Only a slice of the listing below is wanted. Retype the lines from the one containing "- **Gestión de memoria**: Automática" through the one containing "- **Worker**: < 20MB", exactly, both ends included.

RECORDED DATA: Begin

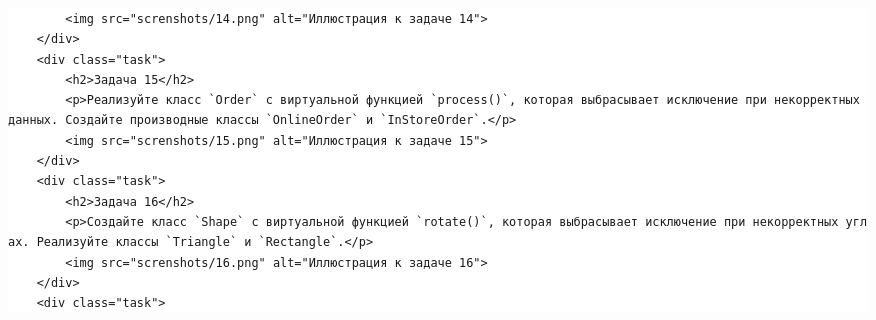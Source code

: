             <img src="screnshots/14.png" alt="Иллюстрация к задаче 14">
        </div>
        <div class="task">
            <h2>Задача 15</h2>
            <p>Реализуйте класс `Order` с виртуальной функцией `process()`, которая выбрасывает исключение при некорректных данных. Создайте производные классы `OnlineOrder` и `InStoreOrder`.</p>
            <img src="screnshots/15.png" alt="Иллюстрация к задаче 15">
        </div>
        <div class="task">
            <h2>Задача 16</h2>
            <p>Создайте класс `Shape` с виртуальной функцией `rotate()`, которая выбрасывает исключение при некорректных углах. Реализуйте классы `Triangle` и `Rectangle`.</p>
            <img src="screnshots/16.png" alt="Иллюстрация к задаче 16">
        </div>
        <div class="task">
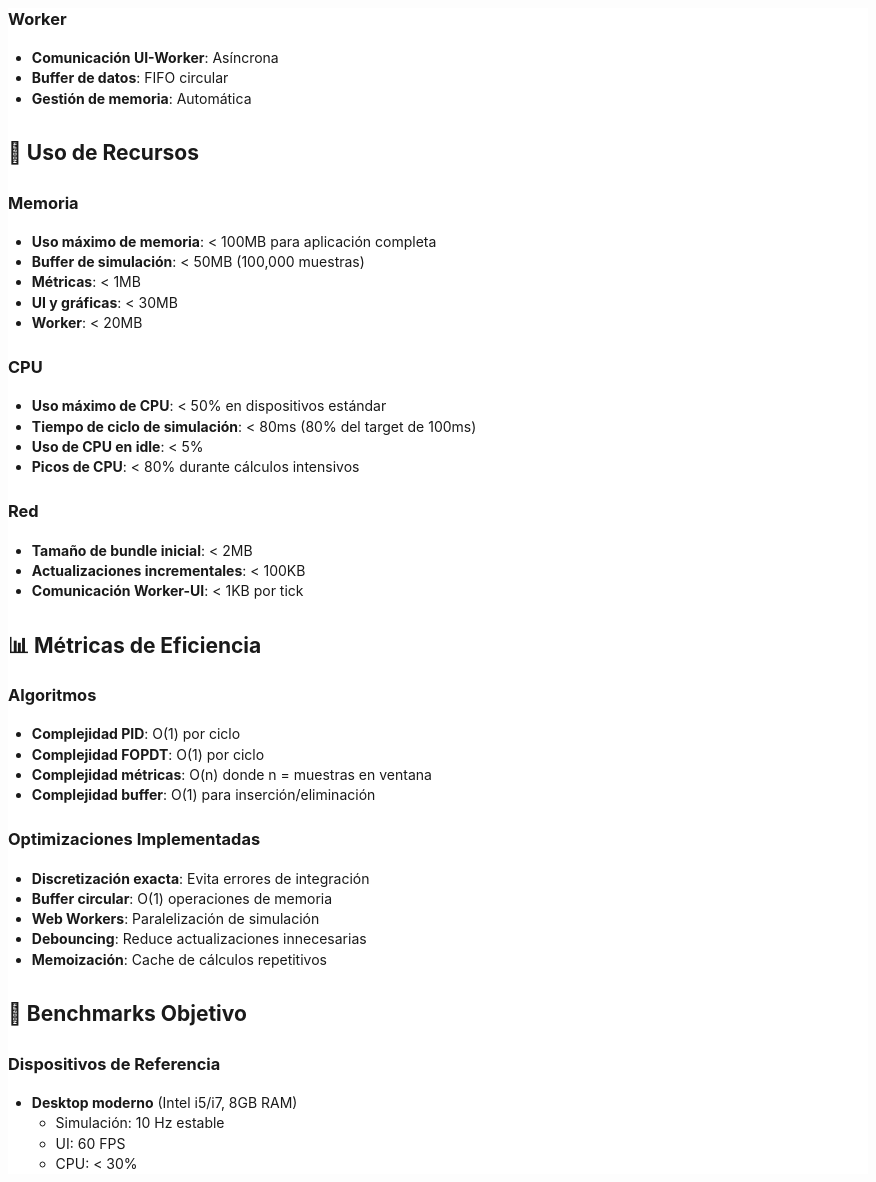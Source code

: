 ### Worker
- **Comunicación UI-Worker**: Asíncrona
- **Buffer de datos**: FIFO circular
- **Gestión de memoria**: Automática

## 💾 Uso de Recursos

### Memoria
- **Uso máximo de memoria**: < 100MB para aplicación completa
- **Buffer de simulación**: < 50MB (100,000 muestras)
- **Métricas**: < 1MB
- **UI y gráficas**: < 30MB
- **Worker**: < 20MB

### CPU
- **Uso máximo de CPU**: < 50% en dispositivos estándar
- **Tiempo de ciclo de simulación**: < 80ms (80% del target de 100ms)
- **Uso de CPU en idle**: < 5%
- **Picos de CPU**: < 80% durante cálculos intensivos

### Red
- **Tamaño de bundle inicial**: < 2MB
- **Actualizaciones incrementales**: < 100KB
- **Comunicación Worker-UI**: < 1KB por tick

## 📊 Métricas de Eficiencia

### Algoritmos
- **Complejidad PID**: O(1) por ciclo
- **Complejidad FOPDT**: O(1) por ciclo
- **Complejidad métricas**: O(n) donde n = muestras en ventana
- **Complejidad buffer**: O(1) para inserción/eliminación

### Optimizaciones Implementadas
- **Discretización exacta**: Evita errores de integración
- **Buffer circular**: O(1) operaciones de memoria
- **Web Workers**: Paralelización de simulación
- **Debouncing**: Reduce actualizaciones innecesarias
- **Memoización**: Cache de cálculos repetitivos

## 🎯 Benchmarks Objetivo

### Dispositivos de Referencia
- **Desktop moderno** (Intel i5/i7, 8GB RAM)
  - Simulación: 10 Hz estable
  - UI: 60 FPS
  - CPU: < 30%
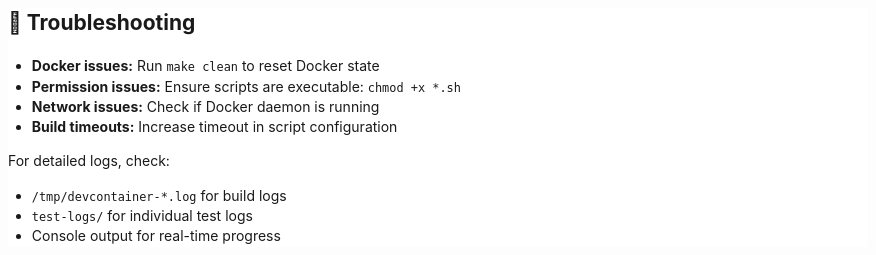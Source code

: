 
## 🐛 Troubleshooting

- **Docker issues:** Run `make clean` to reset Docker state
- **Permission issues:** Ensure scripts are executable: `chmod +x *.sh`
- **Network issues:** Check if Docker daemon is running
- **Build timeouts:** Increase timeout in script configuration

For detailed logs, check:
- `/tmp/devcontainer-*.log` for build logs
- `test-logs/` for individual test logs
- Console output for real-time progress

RECORDED DATA: End
RECORDED DATA: Begin

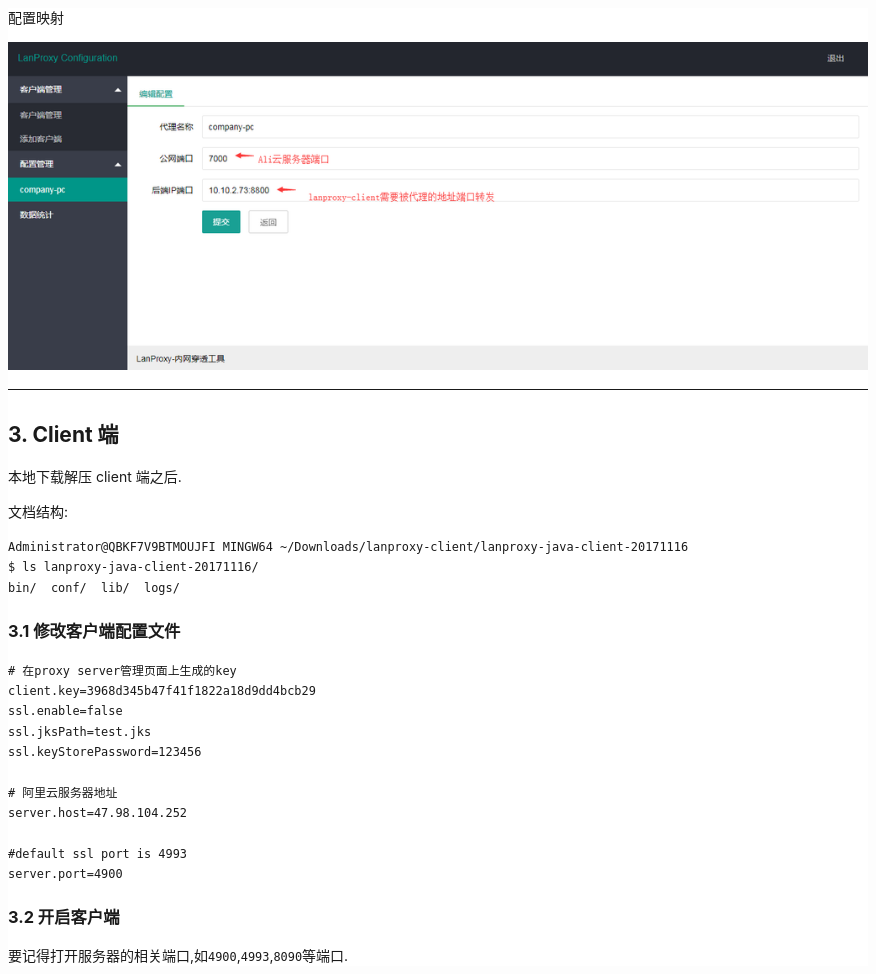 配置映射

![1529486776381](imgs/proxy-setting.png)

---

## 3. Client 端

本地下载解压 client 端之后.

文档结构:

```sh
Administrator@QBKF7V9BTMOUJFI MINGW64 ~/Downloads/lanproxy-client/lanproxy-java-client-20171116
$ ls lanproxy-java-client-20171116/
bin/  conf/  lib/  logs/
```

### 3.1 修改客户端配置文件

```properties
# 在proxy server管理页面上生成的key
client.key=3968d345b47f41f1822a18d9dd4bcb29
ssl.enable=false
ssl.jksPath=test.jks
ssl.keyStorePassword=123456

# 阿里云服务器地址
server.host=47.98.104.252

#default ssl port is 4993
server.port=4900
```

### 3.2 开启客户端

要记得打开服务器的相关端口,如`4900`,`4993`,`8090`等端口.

RECORDED DATA: End

WRITTEN RESPONSE
- **Gestión de memoria**: Automática

## 💾 Uso de Recursos

### Memoria
- **Uso máximo de memoria**: < 100MB para aplicación completa
- **Buffer de simulación**: < 50MB (100,000 muestras)
- **Métricas**: < 1MB
- **UI y gráficas**: < 30MB
- **Worker**: < 20MB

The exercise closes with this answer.